- TASK DETAILS
From the material below, copy every line in which the word "sobre" occurs.
── INFORMATION GIVEN
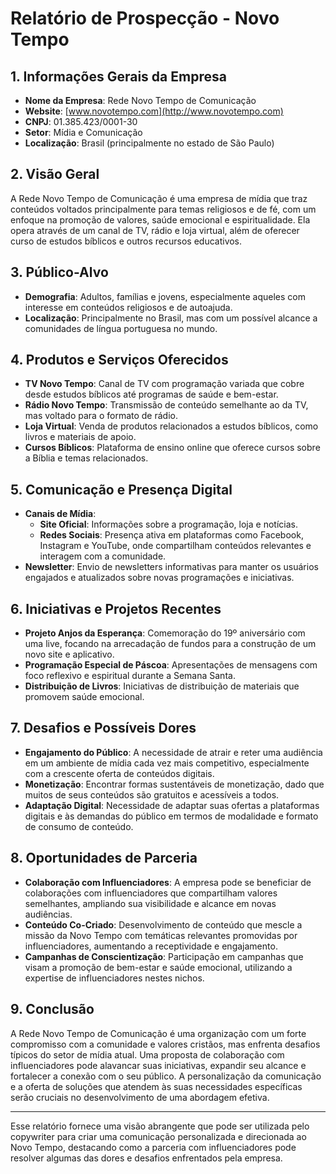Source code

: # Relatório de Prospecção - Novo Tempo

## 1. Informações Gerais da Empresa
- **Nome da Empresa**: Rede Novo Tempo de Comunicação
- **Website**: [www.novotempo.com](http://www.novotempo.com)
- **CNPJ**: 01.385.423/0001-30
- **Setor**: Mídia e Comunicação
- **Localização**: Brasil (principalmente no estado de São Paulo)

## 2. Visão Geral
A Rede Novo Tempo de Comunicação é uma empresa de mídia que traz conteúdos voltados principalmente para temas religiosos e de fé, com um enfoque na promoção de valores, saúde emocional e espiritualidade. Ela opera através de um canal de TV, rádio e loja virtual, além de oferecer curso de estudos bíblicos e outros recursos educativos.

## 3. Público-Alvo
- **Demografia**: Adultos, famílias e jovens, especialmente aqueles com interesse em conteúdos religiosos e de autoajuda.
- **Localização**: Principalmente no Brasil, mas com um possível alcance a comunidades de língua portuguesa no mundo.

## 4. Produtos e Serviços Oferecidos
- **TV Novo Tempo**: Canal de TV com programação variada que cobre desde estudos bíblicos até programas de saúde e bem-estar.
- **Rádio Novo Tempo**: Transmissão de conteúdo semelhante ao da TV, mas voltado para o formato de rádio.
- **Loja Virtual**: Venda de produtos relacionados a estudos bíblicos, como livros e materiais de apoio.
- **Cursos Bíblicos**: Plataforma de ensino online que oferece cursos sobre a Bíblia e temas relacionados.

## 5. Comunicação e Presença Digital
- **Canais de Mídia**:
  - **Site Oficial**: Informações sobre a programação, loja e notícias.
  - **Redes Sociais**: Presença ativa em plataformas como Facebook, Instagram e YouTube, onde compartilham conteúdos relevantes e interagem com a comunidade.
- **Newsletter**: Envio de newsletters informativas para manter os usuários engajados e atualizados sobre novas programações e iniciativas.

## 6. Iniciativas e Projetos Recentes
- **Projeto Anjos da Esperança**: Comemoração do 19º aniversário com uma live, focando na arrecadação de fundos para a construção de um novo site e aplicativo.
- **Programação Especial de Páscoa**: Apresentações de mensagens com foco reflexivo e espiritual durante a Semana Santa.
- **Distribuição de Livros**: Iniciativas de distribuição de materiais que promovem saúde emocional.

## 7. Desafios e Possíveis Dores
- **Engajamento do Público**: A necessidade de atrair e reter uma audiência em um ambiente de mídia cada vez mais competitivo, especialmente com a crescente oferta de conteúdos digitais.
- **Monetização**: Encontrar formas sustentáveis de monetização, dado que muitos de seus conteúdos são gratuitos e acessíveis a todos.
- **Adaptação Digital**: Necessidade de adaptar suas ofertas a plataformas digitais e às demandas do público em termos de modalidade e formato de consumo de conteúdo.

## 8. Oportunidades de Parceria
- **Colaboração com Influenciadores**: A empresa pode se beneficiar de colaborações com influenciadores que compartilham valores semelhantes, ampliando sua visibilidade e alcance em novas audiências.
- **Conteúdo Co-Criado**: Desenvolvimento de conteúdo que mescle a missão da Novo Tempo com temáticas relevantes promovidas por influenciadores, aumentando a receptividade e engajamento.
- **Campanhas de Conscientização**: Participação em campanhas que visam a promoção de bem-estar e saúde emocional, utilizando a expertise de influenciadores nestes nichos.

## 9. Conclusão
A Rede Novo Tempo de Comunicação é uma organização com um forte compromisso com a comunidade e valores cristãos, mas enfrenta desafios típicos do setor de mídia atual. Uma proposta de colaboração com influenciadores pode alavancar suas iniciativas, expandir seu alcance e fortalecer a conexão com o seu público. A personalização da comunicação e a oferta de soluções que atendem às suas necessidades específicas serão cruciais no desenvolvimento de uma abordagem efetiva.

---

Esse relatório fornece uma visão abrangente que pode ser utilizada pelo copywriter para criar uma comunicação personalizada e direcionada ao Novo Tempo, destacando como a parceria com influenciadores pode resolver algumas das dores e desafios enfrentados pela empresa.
────
── INFORMATION GIVEN
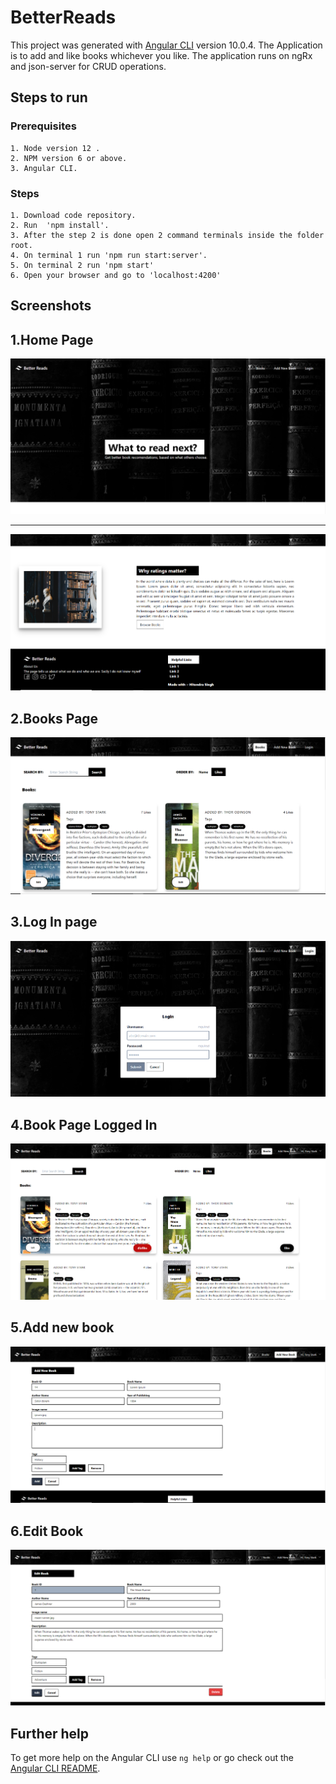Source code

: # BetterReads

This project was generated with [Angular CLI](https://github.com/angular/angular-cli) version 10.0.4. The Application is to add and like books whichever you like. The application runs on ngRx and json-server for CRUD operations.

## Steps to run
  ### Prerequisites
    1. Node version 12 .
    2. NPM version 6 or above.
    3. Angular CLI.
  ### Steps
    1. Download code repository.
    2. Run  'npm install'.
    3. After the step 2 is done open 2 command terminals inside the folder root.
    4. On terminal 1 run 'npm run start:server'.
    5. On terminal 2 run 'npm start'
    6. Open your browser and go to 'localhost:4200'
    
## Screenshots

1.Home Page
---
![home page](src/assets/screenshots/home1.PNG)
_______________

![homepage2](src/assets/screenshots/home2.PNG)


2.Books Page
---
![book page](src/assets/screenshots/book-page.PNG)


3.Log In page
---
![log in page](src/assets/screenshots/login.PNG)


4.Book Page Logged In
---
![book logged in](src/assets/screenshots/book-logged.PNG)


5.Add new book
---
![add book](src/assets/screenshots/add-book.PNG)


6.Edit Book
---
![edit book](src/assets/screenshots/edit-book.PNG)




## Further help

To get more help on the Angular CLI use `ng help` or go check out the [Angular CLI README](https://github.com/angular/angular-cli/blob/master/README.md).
────
- WRITTEN RESPONSE
- **Cursos Bíblicos**: Plataforma de ensino online que oferece cursos sobre a Bíblia e temas relacionados.
  - **Site Oficial**: Informações sobre a programação, loja e notícias.
- **Newsletter**: Envio de newsletters informativas para manter os usuários engajados e atualizados sobre novas programações e iniciativas.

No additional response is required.